Here is another Castle Law success story in Jackson, Mississippi:
Wanna kill these ads? We can help!
Not enough to really go on in the story, but I am still kinda on the fence about shooting people for property crimes. True, thieves need a bullet in the ass, but I am not so sure that is what the law intended.
Well, if the owner was in the SUV then I would say that was a good shoot but like you said, the story wasn't enough to go on.
But taking the issue of shooting over property crimes, I say if it's clear that they are taking it, fire away because you never know what will happen without that property... like needing to escape a bad neighborhood. Someone steals it and you're as good as dead.
It's a helluva wake-up call to would-be criminals to think twice before messing with someone OR their property.
Anybody who will steal your car will hurt you. So, what are you supposed to do . . . call 911?
I called 911 in Jackson when my daughter's car was stolen from the Home Depot parking lot. It took the PD about 45 minutes to get there and the female cop another 30 minutes (really) to open her door and get out of her car.
If people don't steal cars they won't risk getting killed by the owners for stealing cars.
Seems pretty obvious to me.
Not killing folks for "only property crimes" slides one into hiding in a closet when they break into your house.
Shooting them in the leg or something will just get you sued in civil court.

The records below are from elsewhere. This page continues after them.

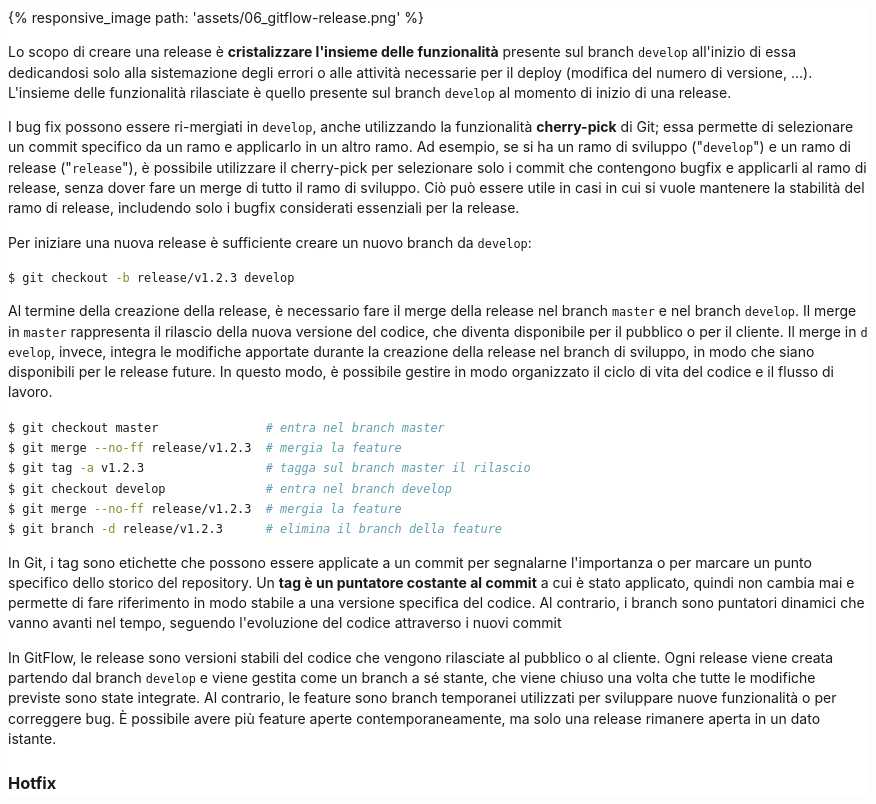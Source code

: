 {% responsive_image path: 'assets/06_gitflow-release.png' %}

Lo scopo di creare una release è __cristalizzare l'insieme delle funzionalità__ presente sul branch `develop` all'inizio di essa dedicandosi solo alla sistemazione degli errori o alle attività necessarie per il deploy (modifica del numero di versione, ...). 
L'insieme delle funzionalità rilasciate è quello presente sul branch `develop` al momento di inizio di una release. 

I bug fix possono essere ri-mergiati in `develop`, anche utilizzando la funzionalità __cherry-pick__ di Git; essa permette di selezionare un commit specifico da un ramo e applicarlo in un altro ramo. 
Ad esempio, se si ha un ramo di sviluppo ("`develop`") e un ramo di release ("`release`"), è possibile utilizzare il cherry-pick per selezionare solo i commit che contengono bugfix e applicarli al ramo di release, senza dover fare un merge di tutto il ramo di sviluppo. 
Ciò può essere utile in casi in cui si vuole mantenere la stabilità del ramo di release, includendo solo i bugfix considerati essenziali per la release.

Per iniziare una nuova release è sufficiente creare un nuovo branch da `develop`:
```bash
$ git checkout -b release/v1.2.3 develop
```

Al termine della creazione della release, è necessario fare il merge della release nel branch `master` e nel branch `develop`. 
Il merge in `master` rappresenta il rilascio della nuova versione del codice, che diventa disponibile per il pubblico o per il cliente. 
Il merge in `develop`, invece, integra le modifiche apportate durante la creazione della release nel branch di sviluppo, in modo che siano disponibili per le release future. 
In questo modo, è possibile gestire in modo organizzato il ciclo di vita del codice e il flusso di lavoro.
```bash
$ git checkout master               # entra nel branch master
$ git merge --no-ff release/v1.2.3  # mergia la feature
$ git tag -a v1.2.3                 # tagga sul branch master il rilascio
$ git checkout develop              # entra nel branch develop
$ git merge --no-ff release/v1.2.3  # mergia la feature
$ git branch -d release/v1.2.3      # elimina il branch della feature
```

In Git, i tag sono etichette che possono essere applicate a un commit per segnalarne l'importanza o per marcare un punto specifico dello storico del repository. Un __tag è un puntatore costante al commit__ a cui è stato applicato, quindi non cambia mai e permette di fare riferimento in modo stabile a una versione specifica del codice. Al contrario, i branch sono puntatori dinamici che vanno avanti nel tempo, seguendo l'evoluzione del codice attraverso i nuovi commit

In GitFlow, le release sono versioni stabili del codice che vengono rilasciate al pubblico o al cliente. 
Ogni release viene creata partendo dal branch `develop` e viene gestita come un branch a sé stante, che viene chiuso una volta che tutte le modifiche previste sono state integrate. 
Al contrario, le feature sono branch temporanei utilizzati per sviluppare nuove funzionalità o per correggere bug. 
È possibile avere più feature aperte contemporaneamente, ma solo una release rimanere aperta in un dato istante.

### Hotfix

I called 911 early one morning like 1 or 2 a.m. when I saw a vehicle hit the concrete wall at briarwood. No one answered. I had to call back. He seemed okay, but I still thought it was the right thing to do.
The question still remains, "Where is the IMMEDIATE threat of serious bodily harm, or death, to the property owner"? If you are in your house, and see someone breaking into your car, you are not in immediate danger of bodily harm.
The state of Mississippi has no provisions in statutory law for allowing deadly force to protect property.